Воробей

Соседка поймала меня в подъезде, когда я выносил мусор — два потёртых пакета, пахнущих кислятиной и тлением. Я живу на третьем, она — на четвёртом. Мы не знаем имён. Она — «соседка сверху». Для неё я, наверное, «сосед с третьего, тот, с больной матерью».

— Опять за ней? — спросила она. Голос у неё был лёгкий, сипловатый, будто от постоянного курения. Она прислонилась к стене, облупленной до кирпича, и смотрела на меня так, как будто видела насквозь. В подъезде пахло сыростью, кошачьей мочой и её духами — дешёвыми, тяжёлыми, с оттенком чего-то приторно-сладкого, как забродивший компот.

— Ну да, — буркнул я, пытаясь пройти к контейнерам.
— Сколько уже? — не отставала она.
— Года три. Четыре. Не считал.
— И всё сидишь. Как воробей на ветке. Мёрзнешь, а улететь боишься.

Она рассмеялась.

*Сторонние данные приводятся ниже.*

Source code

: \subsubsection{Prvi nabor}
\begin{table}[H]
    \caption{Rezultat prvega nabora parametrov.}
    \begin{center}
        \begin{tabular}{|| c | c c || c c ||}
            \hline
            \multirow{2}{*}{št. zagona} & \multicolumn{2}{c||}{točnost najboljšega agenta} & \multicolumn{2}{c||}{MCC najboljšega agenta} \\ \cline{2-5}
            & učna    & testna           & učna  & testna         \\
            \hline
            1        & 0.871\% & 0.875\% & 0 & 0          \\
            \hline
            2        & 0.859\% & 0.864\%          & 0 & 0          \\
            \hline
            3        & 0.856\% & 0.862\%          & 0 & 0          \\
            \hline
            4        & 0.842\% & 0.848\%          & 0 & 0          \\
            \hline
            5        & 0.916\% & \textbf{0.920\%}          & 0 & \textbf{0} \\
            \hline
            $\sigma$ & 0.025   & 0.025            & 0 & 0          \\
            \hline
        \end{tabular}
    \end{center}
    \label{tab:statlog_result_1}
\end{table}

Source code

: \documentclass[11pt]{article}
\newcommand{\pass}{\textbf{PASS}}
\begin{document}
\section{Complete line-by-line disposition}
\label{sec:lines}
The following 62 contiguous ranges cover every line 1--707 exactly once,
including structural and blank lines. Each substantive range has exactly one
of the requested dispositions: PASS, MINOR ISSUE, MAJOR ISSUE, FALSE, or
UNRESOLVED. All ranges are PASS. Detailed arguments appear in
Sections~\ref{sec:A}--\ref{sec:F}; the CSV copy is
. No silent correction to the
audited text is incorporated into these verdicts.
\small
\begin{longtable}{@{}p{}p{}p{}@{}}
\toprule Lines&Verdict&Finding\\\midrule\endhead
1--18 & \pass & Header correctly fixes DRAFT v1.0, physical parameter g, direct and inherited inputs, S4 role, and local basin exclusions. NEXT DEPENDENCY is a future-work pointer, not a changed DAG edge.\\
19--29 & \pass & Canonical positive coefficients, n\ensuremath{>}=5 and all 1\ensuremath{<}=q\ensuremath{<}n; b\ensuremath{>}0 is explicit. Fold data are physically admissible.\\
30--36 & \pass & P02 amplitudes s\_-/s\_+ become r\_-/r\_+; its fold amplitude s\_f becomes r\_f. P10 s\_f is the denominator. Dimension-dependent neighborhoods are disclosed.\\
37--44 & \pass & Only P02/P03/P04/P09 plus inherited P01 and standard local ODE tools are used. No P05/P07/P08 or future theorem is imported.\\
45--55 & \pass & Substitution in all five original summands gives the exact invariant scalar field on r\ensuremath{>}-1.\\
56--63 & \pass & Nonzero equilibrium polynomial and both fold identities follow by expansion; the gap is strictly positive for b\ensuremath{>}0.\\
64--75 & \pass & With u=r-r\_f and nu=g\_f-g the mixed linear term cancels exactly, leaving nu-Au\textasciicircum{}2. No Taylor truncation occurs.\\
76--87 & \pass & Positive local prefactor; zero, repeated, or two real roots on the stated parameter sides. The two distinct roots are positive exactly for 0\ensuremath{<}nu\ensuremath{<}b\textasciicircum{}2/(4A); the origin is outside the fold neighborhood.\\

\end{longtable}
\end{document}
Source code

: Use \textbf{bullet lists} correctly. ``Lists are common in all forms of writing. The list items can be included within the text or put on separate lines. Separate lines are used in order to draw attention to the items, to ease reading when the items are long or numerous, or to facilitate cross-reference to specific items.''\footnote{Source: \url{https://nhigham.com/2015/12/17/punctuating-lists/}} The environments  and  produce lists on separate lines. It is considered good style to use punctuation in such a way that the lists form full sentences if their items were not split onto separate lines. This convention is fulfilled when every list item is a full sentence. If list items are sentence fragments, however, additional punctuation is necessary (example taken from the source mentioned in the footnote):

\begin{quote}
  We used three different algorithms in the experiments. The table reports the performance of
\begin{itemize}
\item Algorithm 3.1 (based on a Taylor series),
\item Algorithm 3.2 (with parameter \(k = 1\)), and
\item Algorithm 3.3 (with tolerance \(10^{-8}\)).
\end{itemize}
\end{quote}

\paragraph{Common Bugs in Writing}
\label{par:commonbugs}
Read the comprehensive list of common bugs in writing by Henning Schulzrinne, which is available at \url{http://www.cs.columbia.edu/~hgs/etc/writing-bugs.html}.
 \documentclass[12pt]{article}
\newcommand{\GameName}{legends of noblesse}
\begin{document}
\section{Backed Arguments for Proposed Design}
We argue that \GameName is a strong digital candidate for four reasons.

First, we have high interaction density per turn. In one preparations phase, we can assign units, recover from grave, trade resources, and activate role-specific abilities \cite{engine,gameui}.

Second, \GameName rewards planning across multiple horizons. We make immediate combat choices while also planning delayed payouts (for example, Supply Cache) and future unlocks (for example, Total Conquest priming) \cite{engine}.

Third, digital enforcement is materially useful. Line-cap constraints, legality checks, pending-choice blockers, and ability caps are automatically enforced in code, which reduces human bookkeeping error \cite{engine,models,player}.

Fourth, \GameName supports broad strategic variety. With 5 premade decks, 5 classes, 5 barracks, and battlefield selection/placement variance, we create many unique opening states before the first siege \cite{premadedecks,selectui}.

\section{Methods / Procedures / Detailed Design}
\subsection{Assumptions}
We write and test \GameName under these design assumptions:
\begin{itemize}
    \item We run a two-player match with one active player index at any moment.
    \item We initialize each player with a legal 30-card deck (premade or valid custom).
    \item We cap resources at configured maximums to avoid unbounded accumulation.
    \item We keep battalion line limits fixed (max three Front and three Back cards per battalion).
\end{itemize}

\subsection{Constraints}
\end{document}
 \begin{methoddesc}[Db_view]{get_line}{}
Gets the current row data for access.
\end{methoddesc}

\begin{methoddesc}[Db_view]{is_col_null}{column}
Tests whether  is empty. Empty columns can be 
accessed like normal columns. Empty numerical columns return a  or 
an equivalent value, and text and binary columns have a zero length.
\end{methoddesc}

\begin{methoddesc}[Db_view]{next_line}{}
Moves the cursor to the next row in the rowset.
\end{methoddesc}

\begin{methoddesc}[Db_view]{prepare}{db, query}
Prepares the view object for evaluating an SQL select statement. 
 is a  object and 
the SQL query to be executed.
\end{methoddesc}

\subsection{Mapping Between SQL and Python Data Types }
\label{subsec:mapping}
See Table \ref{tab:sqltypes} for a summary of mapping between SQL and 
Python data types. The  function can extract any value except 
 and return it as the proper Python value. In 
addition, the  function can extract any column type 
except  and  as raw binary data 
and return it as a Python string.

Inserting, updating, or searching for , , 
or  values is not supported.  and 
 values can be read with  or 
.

Смех был коротким, сухим, как треск сломанной ветки. Я ничего не ответил. Вынес пакеты, долго мыл руки в раковине под лестницей, пытаясь смыть этот запах — и мусора, и её духов. Слово «воробей» засело в голове, как заноза. Раньше я не думал об этом. Просто жил. Работа на складе, магазин, дом. Мама в комнате. Её тихий, монотонный стон, похожий на скрип несмазанной двери. Таблетки. Бинты. Запах лекарств и немощи, въевшийся в стены, в шторы, в мою кожу.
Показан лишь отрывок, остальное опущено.